Almost every little girl wants or wanted to be daddy’s little girl at one point. When they are deeply disappointed by their father it becomes one of their first heart breaks. Personally, I am not aware of any daily or conscious pain that I feel from not having my father in my life. But as human nature, we suppress any destructive memories protecting our mind so that we will feel better.

I do believe that sometimes it is better for a messed up parent to be absent from your life, rather than come into your life and contribute more pain than there would have been if they just stayed away. To answer the infamous question, I believe that it is too late for my absent “parent” to return back into my life because what is done is done. I am 25 years old now and no longer holding on to negative people who I have encountered in the past. However, I feel that the best thing to do at this point is for an absent parent to become the best parent they can to their other children, learning from their past mistakes. Or if they don’t have any other children approach their child in the most genuine way if you really want to mend the void.

If you are an absent parent do you ever have thoughts of returning back into your child’s life? What is the rationale behind your absence? If your parent has been absent from your life, do you feel that they are able to return now? Express  your thoughts below!

4 thoughts on “The Return of The Absent Parent”

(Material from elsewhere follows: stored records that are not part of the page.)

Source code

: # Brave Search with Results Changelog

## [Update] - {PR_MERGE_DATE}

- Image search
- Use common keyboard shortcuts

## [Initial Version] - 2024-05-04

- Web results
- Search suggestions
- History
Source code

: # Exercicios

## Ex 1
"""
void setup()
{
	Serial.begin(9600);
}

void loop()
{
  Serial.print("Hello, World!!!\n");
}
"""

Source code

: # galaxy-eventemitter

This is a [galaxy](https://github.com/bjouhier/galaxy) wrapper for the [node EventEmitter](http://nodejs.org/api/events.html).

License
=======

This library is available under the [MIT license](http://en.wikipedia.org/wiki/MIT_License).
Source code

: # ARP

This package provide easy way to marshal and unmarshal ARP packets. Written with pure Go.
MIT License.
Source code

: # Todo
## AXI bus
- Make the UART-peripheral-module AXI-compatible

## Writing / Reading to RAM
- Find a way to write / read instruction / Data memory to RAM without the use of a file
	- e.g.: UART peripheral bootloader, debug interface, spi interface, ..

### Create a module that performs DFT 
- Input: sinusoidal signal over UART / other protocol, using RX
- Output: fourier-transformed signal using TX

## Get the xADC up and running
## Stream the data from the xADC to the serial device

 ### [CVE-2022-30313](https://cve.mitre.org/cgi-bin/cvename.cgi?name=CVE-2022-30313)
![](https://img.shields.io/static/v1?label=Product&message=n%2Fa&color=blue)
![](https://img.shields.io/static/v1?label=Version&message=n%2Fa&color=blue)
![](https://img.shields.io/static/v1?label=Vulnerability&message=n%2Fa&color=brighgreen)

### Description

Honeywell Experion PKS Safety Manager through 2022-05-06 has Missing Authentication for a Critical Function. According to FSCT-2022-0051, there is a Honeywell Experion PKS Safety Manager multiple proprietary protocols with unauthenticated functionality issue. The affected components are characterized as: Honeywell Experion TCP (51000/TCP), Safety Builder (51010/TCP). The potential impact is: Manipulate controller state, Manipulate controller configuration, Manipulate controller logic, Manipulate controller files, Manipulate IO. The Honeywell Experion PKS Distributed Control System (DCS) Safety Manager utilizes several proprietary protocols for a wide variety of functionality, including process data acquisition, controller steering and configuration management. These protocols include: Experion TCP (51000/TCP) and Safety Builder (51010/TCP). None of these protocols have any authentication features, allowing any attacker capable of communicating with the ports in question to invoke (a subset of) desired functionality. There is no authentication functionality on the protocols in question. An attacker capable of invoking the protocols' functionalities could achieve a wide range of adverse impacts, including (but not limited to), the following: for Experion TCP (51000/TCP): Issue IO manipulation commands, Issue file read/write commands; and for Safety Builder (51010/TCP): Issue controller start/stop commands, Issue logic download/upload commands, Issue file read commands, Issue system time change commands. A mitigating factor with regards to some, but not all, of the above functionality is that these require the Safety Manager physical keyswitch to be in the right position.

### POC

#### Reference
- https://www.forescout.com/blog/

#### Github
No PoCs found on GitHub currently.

  1. Yes. It is never too late for an absent parent to be in their child’s life. The parents that don’t come back in are afraid that they will be rejected. Children should release fairy tale expectations of their parents’ behaviors and accept them as they are. You don’t want to wake up one day and your parent be dead without you forgiving them and telling them you love them. Also anger, resentment, and blame create disease within the body.

  2. This was a good read. I recently saw this show were they do paternity tests. Many of the cases were adults some even 30+ trying to see if certain men were their father’s. You could tell they were deeply troubled by it. My question is ,do you think it makes a difference if you simply don’t know who your parent or parents are vs knowing their identity but trying are absent?

  3. I feel it’s too late. In my situation a nonparticipating parent returned after 14 years of being absent and contacted my son only once he turned 18. Foul!!!!!!! This individual was not incarcerated just completely chose not to call, text, email, FaceTime, tweet, Facebook, smoke signal, nor Morris code. While this was his choice, I feel like there must be information provided on what the hell happened. And what makes this time different? As a mother I could never go without my child for 14 years for no damn reason just saying.